Reaktion auf die Junior-Europawahl in der MSE

PDF-Version: Reaktion auf die Junior-Europawahl in der MSE

Liebe Schülerinnen und Schüler, liebe Eltern, liebe Kolleginnen und Kollegen sowie Unterstütze-rinnen und Unterstützer der MSE,

die Europawahlergebnisse dürften jede Demokratin und jeden Demokraten mit Herz für ein einiges Europa irritieren und besorgen. In einigen Ländern sind fast erdrutschhafte Verluste der demokratischen Mitte an beide politischen Ränder und über jede vertretbare Grenze hinaus zu finden, gerade auch in Deutschland. Dies bereitet vielen Sorge und es werden Ängste geschürt – das gesellschaftliche Klima wird schon seit längerem rauer, unfreundlicher, aggressiver, was man an den Übergriffen auf Politikerinnen und Politiker sowie Wahlkampfhelferinnen und -helfer im Vorfeld erkennen musste. Augenscheinlich erodieren an vielen Stellen gesellschaftlich festgelegte Normen und Gepflogenheiten, wird allzu oft dem Hass das Wort geredet. Hier sind wir für unsere kommende Generation sicher kein gutes Vorbild.

Lauthals schreiend ruft nun zum Beispiel der Vorsitzende der FPÖ, Herbert Kickl, dessen rechte Partei mit über 25 % stärkste Kraft in Österreich wurde, den Begriff „Remigration“ in die tosende Menge und wird dafür gefeiert.

Und auch in deutschen Landen haben solche Kräfte Zulauf, die vor allem mit allzu einfachen Antworten auf drängende Fragen auffallen und zum Teil Positionen vertreten, die menschenverachtend und einfältig, statt zugewandt und vielfältig sind, die nicht verbinden, sondern verletzen.
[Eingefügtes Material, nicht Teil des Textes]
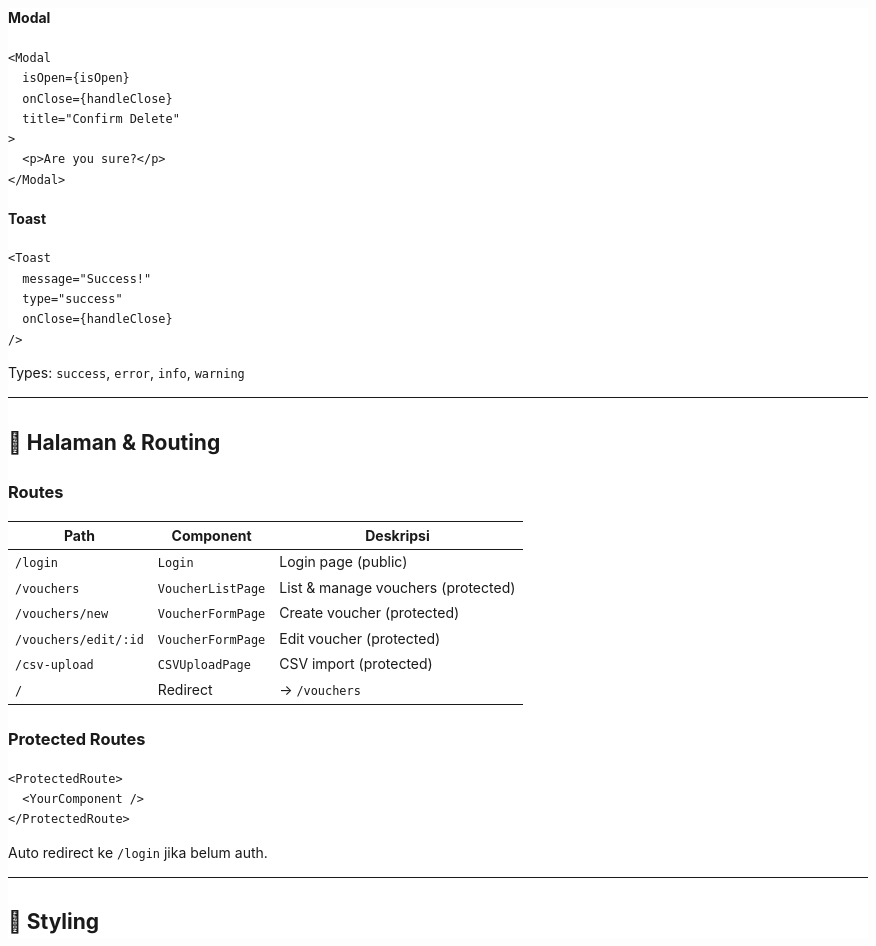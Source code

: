 #### Modal
```tsx
<Modal
  isOpen={isOpen}
  onClose={handleClose}
  title="Confirm Delete"
>
  <p>Are you sure?</p>
</Modal>
```

#### Toast
```tsx
<Toast
  message="Success!"
  type="success"
  onClose={handleClose}
/>
```

Types: `success`, `error`, `info`, `warning`

---

## 📄 Halaman & Routing

### Routes

| Path | Component | Deskripsi |
|------|-----------|-----------|
| `/login` | `Login` | Login page (public) |
| `/vouchers` | `VoucherListPage` | List & manage vouchers (protected) |
| `/vouchers/new` | `VoucherFormPage` | Create voucher (protected) |
| `/vouchers/edit/:id` | `VoucherFormPage` | Edit voucher (protected) |
| `/csv-upload` | `CSVUploadPage` | CSV import (protected) |
| `/` | Redirect | → `/vouchers` |

### Protected Routes
```tsx
<ProtectedRoute>
  <YourComponent />
</ProtectedRoute>
```

Auto redirect ke `/login` jika belum auth.

---

## 🎨 Styling
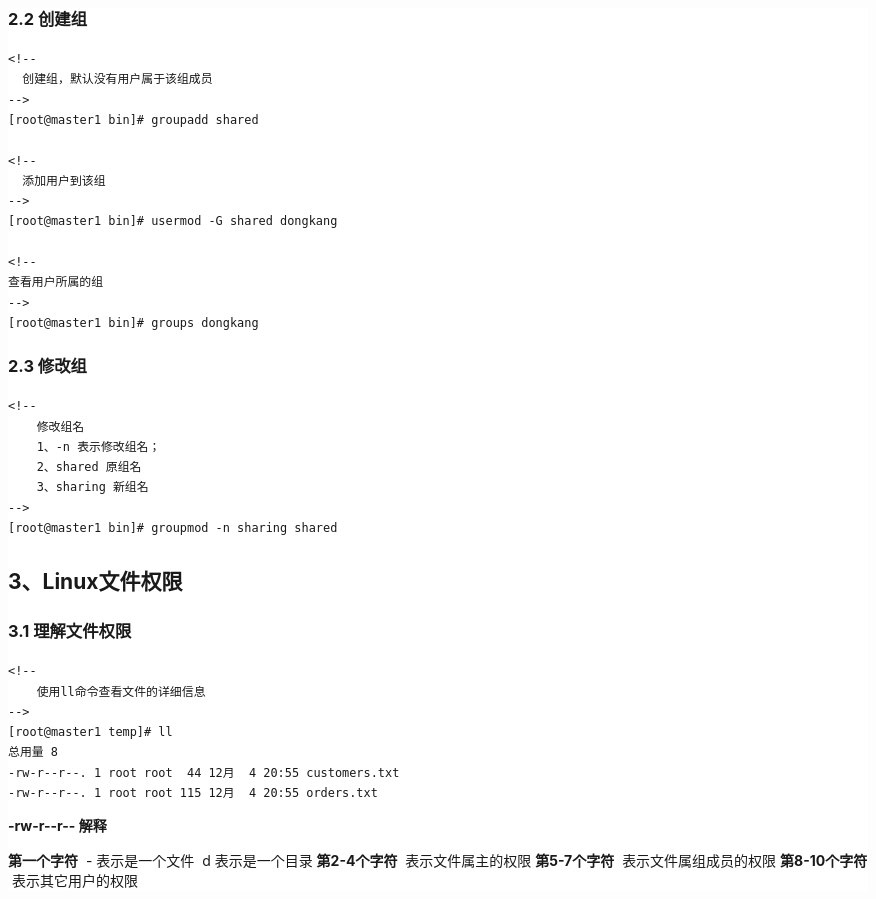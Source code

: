 

### 2.2 创建组

```
<!-- 
  创建组，默认没有用户属于该组成员
-->
[root@master1 bin]# groupadd shared

<!--
  添加用户到该组
-->
[root@master1 bin]# usermod -G shared dongkang

<!--
查看用户所属的组
-->
[root@master1 bin]# groups dongkang
```



### 2.3 修改组

```
<!--
	修改组名
	1、-n 表示修改组名；
	2、shared 原组名
	3、sharing 新组名
-->
[root@master1 bin]# groupmod -n sharing shared
```



## 3、Linux文件权限

### 3.1 理解文件权限

```
<!--
	使用ll命令查看文件的详细信息
-->
[root@master1 temp]# ll
总用量 8
-rw-r--r--. 1 root root  44 12月  4 20:55 customers.txt
-rw-r--r--. 1 root root 115 12月  4 20:55 orders.txt

```

**-rw-r--r-- 解释**

**第一个字符**
​	- 表示是一个文件
​	d 表示是一个目录
**第2-4个字符**
​	表示文件属主的权限
**第5-7个字符**
​	表示文件属组成员的权限
**第8-10个字符**
​	表示其它用户的权限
Hier werden Vorurteile reproduziert, Anleihen aus einer dunklen Vergangenheit mit verschwörerischem Raunen kombiniert, werden Grenzen bewusst und betont begangen und überschritten – so gerät unser gewachsener gesellschaftlicher Konsens, unser demokratischer Überbau sprachlich wie inhaltlich unter Druck. Die Demokratie mit all ihren Rechten und Freiheiten wird teilweise offen angegriffen, übrigens aus vielen extremistischen Richtungen, und es wird Zeit, dass wir tatsächlich eine wehrhafte Demokratie darstellen.

Auch die Juniorwahlen in der MSE sind natürlich ein Spiegelbild dieser oben nur grob geschilderten gesellschaftlichen Realitäten und das Wahlergebnis unserer MSE-Juniorwahl dokumentiert daher den traurigen Trend. Wir hier hätten uns vielleicht erhofft, ein gallisches, demokratisches Dorf zu sein, sind es aber nicht, eher im Gegenteil:

Die bundesdeutschen Juniorwahlergebnisse insgesamt sind schon schade (vgl. https://www.juniorwahl.de/europa-2024.html), aber unsere eigenen unterstreichen alle Sorgen noch einmal (Wahlberechtigt waren alle Jugendlichen der Stufen 9 – 11.):

Wir können und sollten uns nicht schönreden, dass das handelsübliche Provokationen sind. Das Ganze wirft vielmehr Fragen auf:

Die Wahlbeteiligung lag bei nicht einmal 47 %, wo ist die politisch und gesellschaftlich engagierte Jugend? Wo sind die nachrückenden Menschen, die sich für Ziele, für Ideen, für Ideale einsetzen? Wo ist ein Optimismus, die Welt beeinflussen zu wollen und besser zu machen?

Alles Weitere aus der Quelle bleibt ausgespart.